**What is expected:**
Copy out each line of the material that includes the word "auto".

○ ○ ○ ○

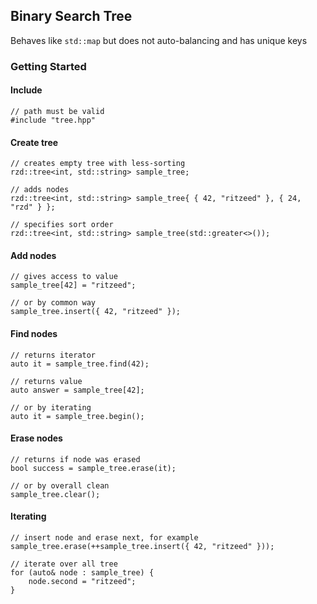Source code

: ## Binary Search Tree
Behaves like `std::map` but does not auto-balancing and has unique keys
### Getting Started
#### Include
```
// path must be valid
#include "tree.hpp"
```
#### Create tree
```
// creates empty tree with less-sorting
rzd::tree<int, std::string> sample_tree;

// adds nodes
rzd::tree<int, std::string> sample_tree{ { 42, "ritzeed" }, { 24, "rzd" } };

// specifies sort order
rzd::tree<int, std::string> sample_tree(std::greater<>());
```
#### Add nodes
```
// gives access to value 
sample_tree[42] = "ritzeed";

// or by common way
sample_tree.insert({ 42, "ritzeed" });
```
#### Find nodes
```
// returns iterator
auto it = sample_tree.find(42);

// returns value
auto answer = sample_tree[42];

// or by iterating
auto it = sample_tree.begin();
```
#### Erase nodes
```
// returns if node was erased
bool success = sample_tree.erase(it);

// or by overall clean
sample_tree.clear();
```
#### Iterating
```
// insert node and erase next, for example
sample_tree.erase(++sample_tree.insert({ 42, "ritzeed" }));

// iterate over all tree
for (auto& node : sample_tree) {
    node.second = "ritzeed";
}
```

○ ○ ○ ○

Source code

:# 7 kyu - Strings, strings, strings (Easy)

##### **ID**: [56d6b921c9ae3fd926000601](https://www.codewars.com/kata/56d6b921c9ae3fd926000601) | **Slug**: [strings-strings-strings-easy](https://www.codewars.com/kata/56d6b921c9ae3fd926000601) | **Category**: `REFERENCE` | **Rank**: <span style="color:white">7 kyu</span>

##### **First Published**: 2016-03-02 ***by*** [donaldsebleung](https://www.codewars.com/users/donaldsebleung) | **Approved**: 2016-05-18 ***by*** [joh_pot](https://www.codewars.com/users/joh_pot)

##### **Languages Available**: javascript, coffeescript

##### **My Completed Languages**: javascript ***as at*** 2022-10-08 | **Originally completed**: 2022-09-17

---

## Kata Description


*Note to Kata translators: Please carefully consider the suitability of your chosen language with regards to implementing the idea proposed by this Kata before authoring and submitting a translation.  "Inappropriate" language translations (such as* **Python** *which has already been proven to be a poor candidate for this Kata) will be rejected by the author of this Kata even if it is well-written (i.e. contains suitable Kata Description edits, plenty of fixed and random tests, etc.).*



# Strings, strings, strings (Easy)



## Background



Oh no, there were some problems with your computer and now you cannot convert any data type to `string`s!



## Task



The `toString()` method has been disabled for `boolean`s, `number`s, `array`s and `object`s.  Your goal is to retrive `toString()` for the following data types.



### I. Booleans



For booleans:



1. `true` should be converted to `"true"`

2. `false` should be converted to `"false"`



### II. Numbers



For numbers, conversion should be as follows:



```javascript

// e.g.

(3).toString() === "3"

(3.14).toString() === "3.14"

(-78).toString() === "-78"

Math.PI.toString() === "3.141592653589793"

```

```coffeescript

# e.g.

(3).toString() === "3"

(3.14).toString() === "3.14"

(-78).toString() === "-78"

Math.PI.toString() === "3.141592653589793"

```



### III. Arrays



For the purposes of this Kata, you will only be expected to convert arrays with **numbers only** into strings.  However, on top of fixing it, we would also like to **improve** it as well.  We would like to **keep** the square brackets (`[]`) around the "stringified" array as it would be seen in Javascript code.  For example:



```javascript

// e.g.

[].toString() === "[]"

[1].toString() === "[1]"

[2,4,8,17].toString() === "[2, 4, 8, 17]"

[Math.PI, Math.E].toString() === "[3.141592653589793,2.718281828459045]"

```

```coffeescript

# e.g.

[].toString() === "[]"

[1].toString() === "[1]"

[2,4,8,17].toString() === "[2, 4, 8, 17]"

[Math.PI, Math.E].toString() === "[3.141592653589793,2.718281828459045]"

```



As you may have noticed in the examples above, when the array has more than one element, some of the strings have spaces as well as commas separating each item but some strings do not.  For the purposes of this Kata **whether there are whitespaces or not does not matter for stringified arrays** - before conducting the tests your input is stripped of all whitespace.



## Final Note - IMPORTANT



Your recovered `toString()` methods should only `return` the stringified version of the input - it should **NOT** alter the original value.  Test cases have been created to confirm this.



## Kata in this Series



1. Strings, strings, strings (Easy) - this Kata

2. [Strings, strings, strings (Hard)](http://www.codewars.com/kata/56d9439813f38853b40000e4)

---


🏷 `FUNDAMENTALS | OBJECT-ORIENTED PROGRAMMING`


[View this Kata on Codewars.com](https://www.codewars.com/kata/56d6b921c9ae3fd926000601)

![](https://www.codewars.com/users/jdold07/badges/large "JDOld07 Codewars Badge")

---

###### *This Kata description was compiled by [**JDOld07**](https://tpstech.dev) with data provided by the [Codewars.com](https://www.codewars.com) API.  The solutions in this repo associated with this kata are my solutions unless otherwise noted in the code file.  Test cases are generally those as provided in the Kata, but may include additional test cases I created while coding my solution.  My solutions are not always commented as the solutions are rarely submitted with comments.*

○ ○ ○ ○

**Answer section:**
Behaves like `std::map` but does not auto-balancing and has unique keys
auto it = sample_tree.find(42);
auto answer = sample_tree[42];
auto it = sample_tree.begin();
for (auto& node : sample_tree) {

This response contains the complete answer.